[Start of section]
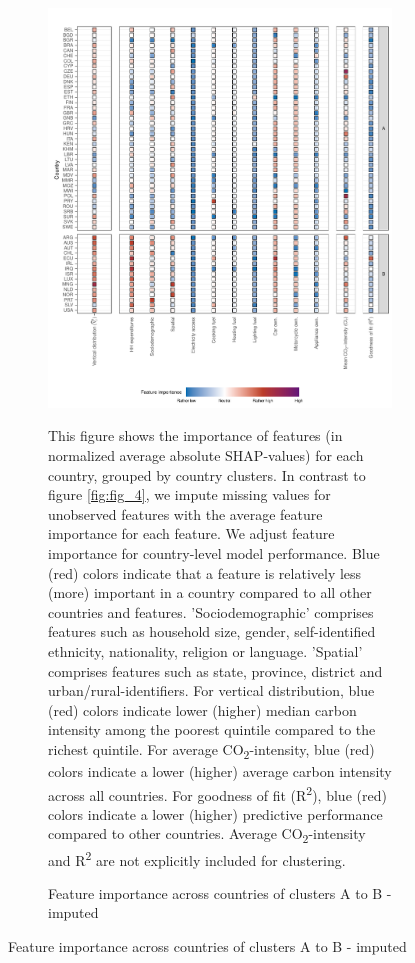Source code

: \clearpage
\begin{figure}[ht!]\ContinuedFloat
    \centering
    \begin{subfigure}[b]{\textwidth}
    \centering
    \caption{Feature importance across countries of clusters A to B - imputed}\label{fig:fig_4_2_imputed}
    \includegraphics{Figure 4/Figure_4_Corrected_Imputed_1.pdf}
    \begin{subcaption2}
    This figure shows the importance of features (in normalized average absolute SHAP-values) for each country, grouped by country clusters. In contrast to figure \ref{fig:fig_4}, we impute missing values for unobserved features with the average feature importance for each feature. We adjust feature importance for country-level model performance. Blue (red) colors indicate that a feature is relatively less (more) important in a country compared to all other countries and features. 'Sociodemographic' comprises features such as household size, gender, self-identified ethnicity, nationality, religion or language. 'Spatial' comprises features such as state, province, district and urban/rural-identifiers. For vertical distribution, blue (red) colors indicate lower (higher) median carbon intensity among the poorest quintile compared to the richest quintile. For average CO\textsubscript{2}-intensity, blue (red) colors indicate a lower (higher) average carbon intensity across all countries. For goodness of fit (R\textsuperscript{2}), blue (red) colors indicate a lower (higher) predictive performance compared to other countries. Average CO\textsubscript{2}-intensity and R\textsuperscript{2} are not explicitly included for clustering.

\end{subcaption2}
\end{subfigure}
\end{figure}
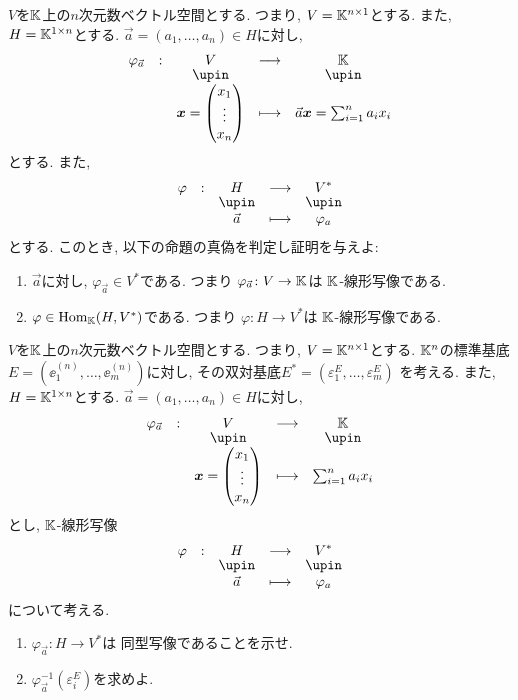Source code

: \begin{quiz}
  $V$を$\mathbb{K}$上の$n$次元数ベクトル空間とする.
  つまり,
  $V=\mathbb{K}^{n \times 1}$とする.
  また,
  $H=\mathbb{K}^{1 \times n}$とする.
  $\vec{a}=(a_1,\ldots,a_n)\in H$に対し,
  \begin{align*}
    \shazo{\varphi_{\vec{a}}}{V}{\KK}
          {\xx=\begin{pmatrix}x_1\\\vdots\\x_n\end{pmatrix}}
          {\vec{a}\xx=\sum_{i=1}^na_ix_i}
  \end{align*}
  とする.
  また,
  \begin{align*}
    \shazo{\varphi}{H}{V^\ast}
          {\vec{a}}{\varphi_a}
  \end{align*}
  とする.
  このとき,
  以下の命題の真偽を判定し証明を与えよ:
  \begin{enumerate}
  \item
    $\vec{a}$に対し,
    $\varphi_{\vec{a}}\in V^\ast$である.
    つまり
    $\varphi_{\vec{a}}\colon V\to \mathbb{K}$は
    $\mathbb{K}$-線形写像である.
  \item
    $\varphi\in \operatorname{Hom}_{\mathbb{K}}(H,V^\ast)$である.
    つまり
    $\varphi\colon H\to V^\ast$は
    $\mathbb{K}$-線形写像である.
  \end{enumerate}
\end{quiz}
\begin{quiz}
  $V$を$\mathbb{K}$上の$n$次元数ベクトル空間とする.
  つまり,
  $V=\mathbb{K}^{n \times 1}$とする.
  $\mathbb{K}^n$の標準基底$E=(\ee^{(n)}_1,\ldots,\ee^{(n)}_m)$に対し,
  その双対基底$E^\ast=(\varepsilon_1^{E},\ldots,\varepsilon_m^{E})$
  を考える.
  また,
  $H=\mathbb{K}^{1 \times n}$とする.
  $\vec{a}=(a_1,\ldots,a_n)\in H$に対し,
  \begin{align*}
    \shazo{\varphi_{\vec{a}}}{V}{\KK}
          {\xx=\begin{pmatrix}x_1\\\vdots\\x_n\end{pmatrix}}
          {\sum_{i=1}^na_ix_i}
  \end{align*}
  とし,
  $\mathbb{K}$-線形写像
  \begin{align*}
    \shazo{\varphi}{H}{V^\ast}
          {\vec{a}}{\varphi_a}
  \end{align*}
  について考える.
  \begin{enumerate}
  \item
    $\varphi_{\vec{a}}\colon H\to V^\ast$は
    同型写像であることを示せ.
  \item
    $\varphi_{\vec{a}}^{-1}(\varepsilon^{E}_i)$を求めよ.
  \end{enumerate}
\end{quiz}


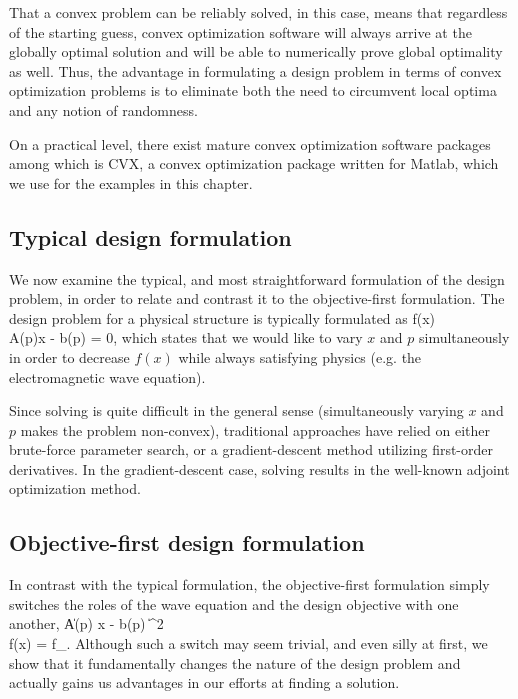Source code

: That a convex problem can be reliably solved, in this case, 
    means that regardless of the starting guess,
    convex optimization software will 
    always arrive at the globally optimal solution
    and will be able to numerically prove global optimality as well.
Thus, the advantage in formulating a design problem 
    in terms of convex optimization problems
    is to eliminate both the need to circumvent local optima and 
    any notion of randomness.

On a practical level, there exist mature convex optimization software packages
    among which is CVX, a convex optimization package written for Matlab\cite{cvx}, 
    which we use for the examples in this chapter.


\subsection{Typical design formulation}
We now examine the typical, and most straightforward formulation
    of the design problem,
    in order to relate and contrast it to the objective-first formulation.
The design problem for a physical structure is typically formulated as
\BA {} f(x) \label{eq:typform} \\
    \subto A(p)x - b(p) = 0, \notag \EA
    which states that we would like to vary $x$ and $p$ simultaneously
    in order to decrease $f(x)$
    while always satisfying physics (e.g. the electromagnetic wave equation).

Since solving  is quite difficult in the general sense
    (simultaneously varying $x$ and $p$ makes the problem non-convex),
    traditional approaches have relied on either brute-force parameter search,
    or a gradient-descent method utilizing first-order derivatives.
In the gradient-descent case, solving  results in the
    well-known adjoint optimization method\cite{miller}. 

\subsection{Objective-first design formulation}
In contrast with the typical formulation, the objective-first formulation 
    simply switches the roles of 
    the wave equation and the design objective with one another,
\BA {} \| A(p) x - b(p) \|^2 \label{eq:ob1:1} \\
    \subto f(x) = f_. \label{eq:ob1:2} \EA
Although such a switch may seem trivial,
    and even silly at first,
    we show that it fundamentally changes the nature of the design problem
    and actually gains us advantages in our efforts at finding a solution.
[End of section]
*PROBLEM REQUIREMENTS*
Where a line of the records above holds the word "colon", count it; give the total as a single number and nothing else.

*RESPONSE*
3